**Your objective**:
Restate the data word for word. Leave the pictures out.

**Given entries**:
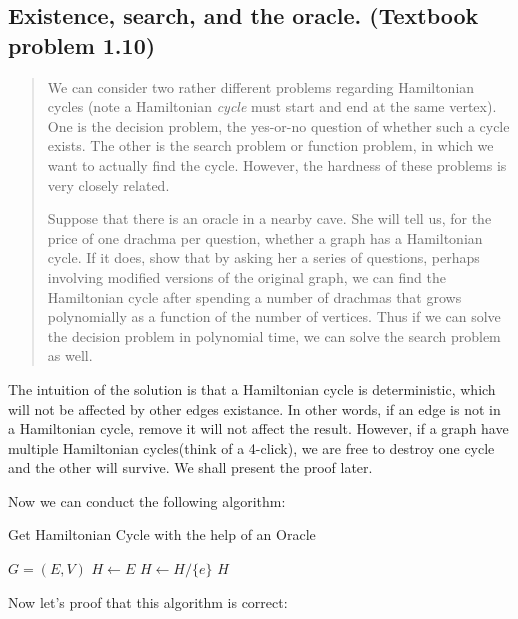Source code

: \subsection*{Existence, search, and the oracle. (Textbook problem 1.10)}
    \begin{quote}
    We can consider two rather different problems regarding Hamiltonian cycles (note a Hamiltonian \emph{cycle} must start and end at the same vertex). One is the decision problem, the yes-or-no question of whether such a cycle exists. The other is the search problem or function problem, in which we want to actually find the cycle. However, the hardness of these problems is very closely related.

    Suppose that there is an oracle in a nearby cave. She will tell us, for the price of one drachma per question, whether a graph has a Hamiltonian cycle. If it does, show that by asking her a series of questions, perhaps involving modified versions of the original graph, we can find the Hamiltonian cycle after spending a number of drachmas that grows polynomially as a function of the number of vertices. Thus if we can solve the decision problem in polynomial time, we can solve the search problem as well.
    \end{quote}

\solution

The intuition of the solution is that a Hamiltonian cycle is deterministic, which will not be affected by other edges existance.
In other words, if an edge is not in a Hamiltonian cycle, remove it will not affect the result.
However, if a graph have multiple Hamiltonian cycles(think of a 4-click), we are free to destroy one cycle and the other will survive. 
We shall present the proof later.

Now we can conduct the following algorithm:

\begin{algorithm}
\caption{Get Hamiltonian Cycle with the help of an Oracle}
\begin{algorithmic}
	\REQUIRE $G = (E, V)$
	\STATE $H \leftarrow E$
			\STATE $H \leftarrow H / \{e\}$
		\ENDIF
	\ENDFOR
	\RETURN $H$
\end{algorithmic}
\end{algorithm}

Now let's proof that this algorithm is correct:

**Response below**:
Source code

: \subsection*{Existence, search, and the oracle. (Textbook problem 1.10)}
    \begin{quote}
    We can consider two rather different problems regarding Hamiltonian cycles (note a Hamiltonian \emph{cycle} must start and end at the same vertex). One is the decision problem, the yes-or-no question of whether such a cycle exists. The other is the search problem or function problem, in which we want to actually find the cycle. However, the hardness of these problems is very closely related.

    Suppose that there is an oracle in a nearby cave. She will tell us, for the price of one drachma per question, whether a graph has a Hamiltonian cycle. If it does, show that by asking her a series of questions, perhaps involving modified versions of the original graph, we can find the Hamiltonian cycle after spending a number of drachmas that grows polynomially as a function of the number of vertices. Thus if we can solve the decision problem in polynomial time, we can solve the search problem as well.
    \end{quote}

\solution

The intuition of the solution is that a Hamiltonian cycle is deterministic, which will not be affected by other edges existance.
In other words, if an edge is not in a Hamiltonian cycle, remove it will not affect the result.
However, if a graph have multiple Hamiltonian cycles(think of a 4-click), we are free to destroy one cycle and the other will survive. 
We shall present the proof later.

Now we can conduct the following algorithm:

\begin{algorithm}
\caption{Get Hamiltonian Cycle with the help of an Oracle}
\begin{algorithmic}
	\REQUIRE $G = (E, V)$
	\STATE $H \leftarrow E$
			\STATE $H \leftarrow H / \{e\}$
		\ENDIF
	\ENDFOR
	\RETURN $H$
\end{algorithmic}
\end{algorithm}

Now let's proof that this algorithm is correct:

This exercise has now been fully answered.